# Trail cam pics.



## bobk

Don’t have much for bucks this year on the cameras.Way too many coyote pictures. Let’s see some pictures.


----------



## crappiedude

We don't even have our cameras out yet. We set a few (4) out the last weekend of gun season in December and some POS stole one before ML season in Jan. We pulled the other 3 during ML season. We were going to leave them out all year but decided the frustration wasn't worth it.
We should get the out around Labor Day sometime.


----------



## bobk

Hopefully you don’t lose any cameras this year. I have the same issue on the back side of my place so I don’t hang any cameras there. Sad what some people do.


----------



## Monark22

Hit lister


----------



## Farmhand

View attachment 273167




























Here’s a few from this weekend


----------



## jmyers8

This guys been hanging around quite a bit. Just can't get him looming at the camera straight on to see what all he's got going on.























Sent from my SAMSUNG-SM-G920A using Tapatalk


----------



## catch




----------



## starcraft36

Here are a couple nice bucks we have been tracking.......


----------



## starcraft36

starcraft36 said:


> Here are a couple nice bucks we have been tracking.......


Forgot pictures 






















View attachment 273279


----------



## sherman51

Monark22 said:


> Hit lister


I would trade my eye teeth for a chance to hunt that big boy. but my teeth has been gone for a long time now. guess i'll just hunt public land here in Indiana, LOL.
sherman


----------



## Misdirection

Not too big in comparison to those shown....









Sent from my XT1635-01 using Tapatalk


----------



## Marcher

Southeast Ohio!


Sent from my iPhone using Tapatalk


----------



## Misdirection

Three nice ones together!









Sent from my XT1635-01 using Tapatalk


----------



## Shed Hunter 365

My target buck, ole boy


----------



## bobk

Marcher said:


> Southeast Ohio!
> 
> 
> Sent from my iPhone using Tapatalk





Marcher said:


> Southeast Ohio!
> 
> 
> Sent from my iPhone using Tapatalk


I’d let him walk. Walk right over to my place!


----------



## Lundy

Awesome deer! A couple that are once in a life time


----------



## Fishballz

Wow, allot of you guys have some true giants to hunt this year!! I hope I get too some harvest pics of those big boys!!

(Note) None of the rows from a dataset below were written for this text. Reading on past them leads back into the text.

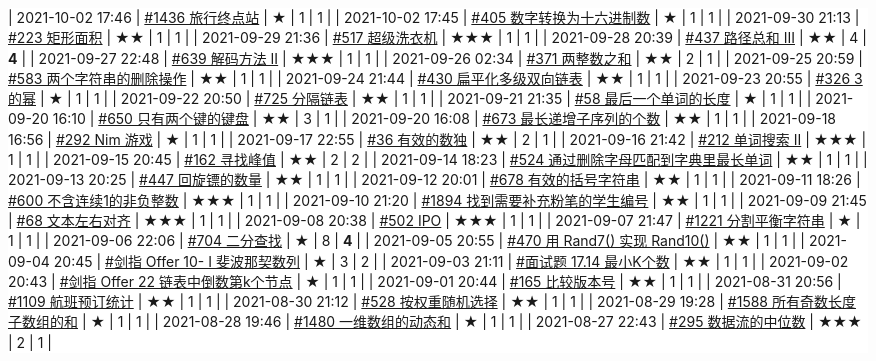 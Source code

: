 | 2021-10-02 17:46 | [#1436 旅行终点站](https://leetcode-cn.com/problems/destination-city) | ★ | 1 | 1 |
| 2021-10-02 17:45 | [#405 数字转换为十六进制数](https://leetcode-cn.com/problems/convert-a-number-to-hexadecimal) | ★ | 1 | 1 |
| 2021-09-30 21:13 | [#223 矩形面积](https://leetcode-cn.com/problems/rectangle-area) | ★★ | 1 | 1 |
| 2021-09-29 21:36 | [#517 超级洗衣机](https://leetcode-cn.com/problems/super-washing-machines) | ★★★ | 1 | 1 |
| 2021-09-28 20:39 | [#437 路径总和 III](https://leetcode-cn.com/problems/path-sum-iii) | ★★ | 4 | **4** |
| 2021-09-27 22:48 | [#639 解码方法 II](https://leetcode-cn.com/problems/decode-ways-ii) | ★★★ | 1 | 1 |
| 2021-09-26 02:34 | [#371 两整数之和](https://leetcode-cn.com/problems/sum-of-two-integers) | ★★ | 2 | 1 |
| 2021-09-25 20:59 | [#583 两个字符串的删除操作](https://leetcode-cn.com/problems/delete-operation-for-two-strings) | ★★ | 1 | 1 |
| 2021-09-24 21:44 | [#430 扁平化多级双向链表](https://leetcode-cn.com/problems/flatten-a-multilevel-doubly-linked-list) | ★★ | 1 | 1 |
| 2021-09-23 20:55 | [#326 3 的幂](https://leetcode-cn.com/problems/power-of-three) | ★ | 1 | 1 |
| 2021-09-22 20:50 | [#725 分隔链表](https://leetcode-cn.com/problems/split-linked-list-in-parts) | ★★ | 1 | 1 |
| 2021-09-21 21:35 | [#58 最后一个单词的长度](https://leetcode-cn.com/problems/length-of-last-word) | ★ | 1 | 1 |
| 2021-09-20 16:10 | [#650 只有两个键的键盘](https://leetcode-cn.com/problems/2-keys-keyboard) | ★★ | 3 | 1 |
| 2021-09-20 16:08 | [#673 最长递增子序列的个数](https://leetcode-cn.com/problems/number-of-longest-increasing-subsequence) | ★★ | 1 | 1 |
| 2021-09-18 16:56 | [#292 Nim 游戏](https://leetcode-cn.com/problems/nim-game) | ★ | 1 | 1 |
| 2021-09-17 22:55 | [#36 有效的数独](https://leetcode-cn.com/problems/valid-sudoku) | ★★ | 2 | 1 |
| 2021-09-16 21:42 | [#212 单词搜索 II](https://leetcode-cn.com/problems/word-search-ii) | ★★★ | 1 | 1 |
| 2021-09-15 20:45 | [#162 寻找峰值](https://leetcode-cn.com/problems/find-peak-element) | ★★ | 2 | 2 |
| 2021-09-14 18:23 | [#524 通过删除字母匹配到字典里最长单词](https://leetcode-cn.com/problems/longest-word-in-dictionary-through-deleting) | ★★ | 1 | 1 |
| 2021-09-13 20:25 | [#447 回旋镖的数量](https://leetcode-cn.com/problems/number-of-boomerangs) | ★★ | 1 | 1 |
| 2021-09-12 20:01 | [#678 有效的括号字符串](https://leetcode-cn.com/problems/valid-parenthesis-string) | ★★ | 1 | 1 |
| 2021-09-11 18:26 | [#600 不含连续1的非负整数](https://leetcode-cn.com/problems/non-negative-integers-without-consecutive-ones) | ★★★ | 1 | 1 |
| 2021-09-10 21:20 | [#1894 找到需要补充粉笔的学生编号](https://leetcode-cn.com/problems/find-the-student-that-will-replace-the-chalk) | ★★ | 1 | 1 |
| 2021-09-09 21:45 | [#68 文本左右对齐](https://leetcode-cn.com/problems/text-justification) | ★★★ | 1 | 1 |
| 2021-09-08 20:38 | [#502 IPO](https://leetcode-cn.com/problems/ipo) | ★★★ | 1 | 1 |
| 2021-09-07 21:47 | [#1221 分割平衡字符串](https://leetcode-cn.com/problems/split-a-string-in-balanced-strings) | ★ | 1 | 1 |
| 2021-09-06 22:06 | [#704 二分查找](https://leetcode-cn.com/problems/binary-search) | ★ | 8 | **4** |
| 2021-09-05 20:55 | [#470 用 Rand7() 实现 Rand10()](https://leetcode-cn.com/problems/implement-rand10-using-rand7) | ★★ | 1 | 1 |
| 2021-09-04 20:45 | [#剑指 Offer 10- I 斐波那契数列](https://leetcode-cn.com/problems/fei-bo-na-qi-shu-lie-lcof) | ★ | 3 | 2 |
| 2021-09-03 21:11 | [#面试题 17.14 最小K个数](https://leetcode-cn.com/problems/smallest-k-lcci) | ★★ | 1 | 1 |
| 2021-09-02 20:43 | [#剑指 Offer 22 链表中倒数第k个节点](https://leetcode-cn.com/problems/lian-biao-zhong-dao-shu-di-kge-jie-dian-lcof) | ★ | 1 | 1 |
| 2021-09-01 20:44 | [#165 比较版本号](https://leetcode-cn.com/problems/compare-version-numbers) | ★★ | 1 | 1 |
| 2021-08-31 20:56 | [#1109 航班预订统计](https://leetcode-cn.com/problems/corporate-flight-bookings) | ★★ | 1 | 1 |
| 2021-08-30 21:12 | [#528 按权重随机选择](https://leetcode-cn.com/problems/random-pick-with-weight) | ★★ | 1 | 1 |
| 2021-08-29 19:28 | [#1588 所有奇数长度子数组的和](https://leetcode-cn.com/problems/sum-of-all-odd-length-subarrays) | ★ | 1 | 1 |
| 2021-08-28 19:46 | [#1480 一维数组的动态和](https://leetcode-cn.com/problems/running-sum-of-1d-array) | ★ | 1 | 1 |
| 2021-08-27 22:43 | [#295 数据流的中位数](https://leetcode-cn.com/problems/find-median-from-data-stream) | ★★★ | 2 | 1 |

Sent from my LG-SP200 using Tapatalk


----------



## Monark22

A few up and comers and nice shooter heavy 8.


----------



## bobk

Not a big buck but the first pics I’ve ever had of bobcats. This feeder is right behind the house. Has the wife worried about our pets now. Could be why I saw no poults this year.


----------



## Muddy

We need a bobcat season. I've passed on several during bow season. We get pictures of them from time to time. Think about how many coyotes are out there, but how often do you see them or get pictures of them. Usually not very many given their abundance. As many bobcats as people are seeing and getting photos of, there is a fair amount of them.


----------



## fastwater

bobk said:


> View attachment 275099
> View attachment 275101
> Not a big buck but the first pics I’ve ever had of bobcats. This feeder is right behind the house. Has the wife worried about our pets now. Could be why I saw no poults this year.


My old neighbor on Harsh Rd has been sending me bobcat pics from his property for the last 2-3 yrs. As the crow flies, not far from you at all bobk.

Hey bobk, what did you make the legs out of for your feeder?


----------



## bobk

fastwater said:


> My old neighbor on Harsh Rd has been sending me bobcat pics from his property for the last 2-3 yrs. As the crow flies, not far from you at all bobk.
> 
> Hey bobk, what did you make the legs out of for your feeder?


That’s not very far from me. 

The legs are 2” steel pipe. I placed the stove pipe on each leg to help with the worthless corn robbing **** that climb the legs.


----------



## fastwater

bobk said:


> That’s not very far from me.
> 
> The legs are 2” steel pipe. I placed the stove pipe on each leg to help with the worthless corn robbing **** that climb the legs.


Thanks!
Looks to be up there a bit. Which I like. Is it difficult to fill?


----------



## bobk

fastwater said:


> Thanks!
> Looks to be up there a bit. Which I like. Is it difficult to fill?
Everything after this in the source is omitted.